== WHAT YOU ARE ASKED TO DO ==
Those lines of the data that hold the word "estimates" are to be copied out.

== Data extracted from a collection ==
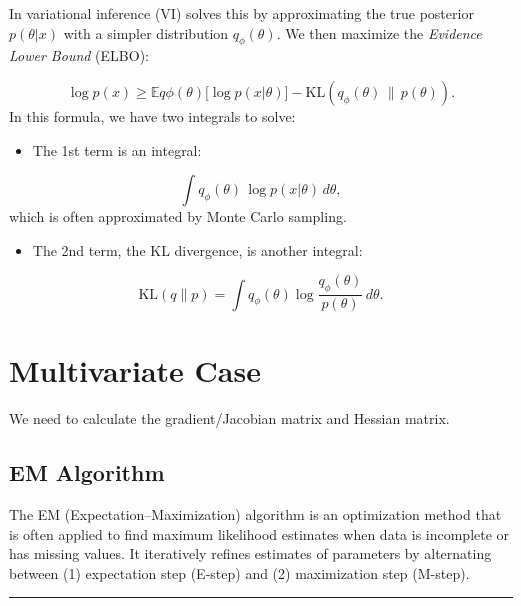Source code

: \documentclass[
  letterpaper,
  DIV=11,
  numbers=noendperiod]{scrreprt}
\providecommand{\tightlist}{%
  \setlength{\itemsep}{0pt}\setlength{\parskip}{0pt}}
\begin{document}
In variational inference (VI) solves this by approximating the true
posterior \(p(\theta|x)\) with a simpler distribution
\(q_\phi(\theta)\). We then maximize the \emph{Evidence Lower Bound}
(ELBO):

\[
\log p(x) \geq \mathbb{E}{q\phi(\theta)}\big[\log p(x|\theta)\big] - \text{KL}(q_\phi(\theta)\,\|\,p(\theta)).
\] In this formula, we have two integrals to solve:

\begin{itemize}
\tightlist
\item
  The 1st term is an integral:
\end{itemize}

\[\int q_\phi(\theta)\,\log p(x|\theta)\, d\theta,\] which is often
approximated by Monte Carlo sampling.

\begin{itemize}
\tightlist
\item
  The 2nd term, the KL divergence, is another integral:
\end{itemize}

\[\text{KL}(q \| p) = \int q_\phi(\theta) \log \frac{q_\phi(\theta)}{p(\theta)} \, d\theta.\]

\section{}\label{section}

\section{Multivariate Case}\label{multivariate-case}

We need to calculate the gradient/Jacobian matrix and Hessian matrix.

\subsection{EM Algorithm}\label{em-algorithm}

The EM (Expectation--Maximization) algorithm is an optimization method
that is often applied to find maximum likelihood estimates when data is
incomplete or has missing values. It iteratively refines estimates of
parameters by alternating between (1) expectation step (E-step) and (2)
maximization step (M-step).

\begin{center}\rule{0.5\linewidth}{0.5pt}\end{center}
\end{document}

== TASK RESPONSE ==
that is often applied to find maximum likelihood estimates when data is
incomplete or has missing values. It iteratively refines estimates of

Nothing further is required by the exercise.